[Data excerpts]
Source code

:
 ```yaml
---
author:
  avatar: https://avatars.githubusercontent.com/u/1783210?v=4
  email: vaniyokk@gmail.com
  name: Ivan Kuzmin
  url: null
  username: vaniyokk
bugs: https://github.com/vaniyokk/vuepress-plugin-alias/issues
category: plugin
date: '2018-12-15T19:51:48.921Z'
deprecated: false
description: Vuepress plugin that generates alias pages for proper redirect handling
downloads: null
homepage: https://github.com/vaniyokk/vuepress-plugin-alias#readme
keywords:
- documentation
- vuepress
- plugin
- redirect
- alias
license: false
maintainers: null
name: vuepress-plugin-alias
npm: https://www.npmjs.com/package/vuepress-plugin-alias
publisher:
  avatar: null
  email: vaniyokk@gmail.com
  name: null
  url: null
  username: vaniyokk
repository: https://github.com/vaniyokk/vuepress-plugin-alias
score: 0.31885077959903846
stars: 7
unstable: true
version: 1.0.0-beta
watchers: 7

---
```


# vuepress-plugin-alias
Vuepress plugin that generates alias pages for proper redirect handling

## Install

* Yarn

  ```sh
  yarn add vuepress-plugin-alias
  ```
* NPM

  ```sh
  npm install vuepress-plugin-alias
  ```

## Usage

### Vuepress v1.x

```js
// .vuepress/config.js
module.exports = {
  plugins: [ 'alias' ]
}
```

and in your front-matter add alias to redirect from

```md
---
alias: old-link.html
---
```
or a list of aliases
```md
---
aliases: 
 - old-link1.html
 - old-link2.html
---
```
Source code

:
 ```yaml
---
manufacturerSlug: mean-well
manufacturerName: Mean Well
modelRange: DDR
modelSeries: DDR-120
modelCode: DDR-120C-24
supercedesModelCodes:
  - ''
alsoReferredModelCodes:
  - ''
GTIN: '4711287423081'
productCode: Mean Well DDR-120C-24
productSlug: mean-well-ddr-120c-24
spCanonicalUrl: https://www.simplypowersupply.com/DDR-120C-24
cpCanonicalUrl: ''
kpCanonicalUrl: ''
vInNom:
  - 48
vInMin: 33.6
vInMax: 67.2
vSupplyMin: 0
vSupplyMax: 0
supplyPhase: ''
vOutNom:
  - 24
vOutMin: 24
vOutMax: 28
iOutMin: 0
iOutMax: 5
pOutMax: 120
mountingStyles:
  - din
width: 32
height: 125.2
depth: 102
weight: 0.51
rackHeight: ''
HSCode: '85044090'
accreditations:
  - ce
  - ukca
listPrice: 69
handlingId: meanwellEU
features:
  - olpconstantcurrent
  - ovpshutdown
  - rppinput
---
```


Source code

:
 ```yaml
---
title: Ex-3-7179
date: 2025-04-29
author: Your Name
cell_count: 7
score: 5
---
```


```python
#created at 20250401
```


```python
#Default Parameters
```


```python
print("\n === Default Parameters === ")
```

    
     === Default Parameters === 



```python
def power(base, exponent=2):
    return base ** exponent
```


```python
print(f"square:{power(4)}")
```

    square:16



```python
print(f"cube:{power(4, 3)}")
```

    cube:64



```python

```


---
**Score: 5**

◆ TASK TO COMPLETE
The answer should consist of all lines from the records above that hold the word "exponent".

◆ SOLVED PROBLEM
def power(base, exponent=2):
    return base ** exponent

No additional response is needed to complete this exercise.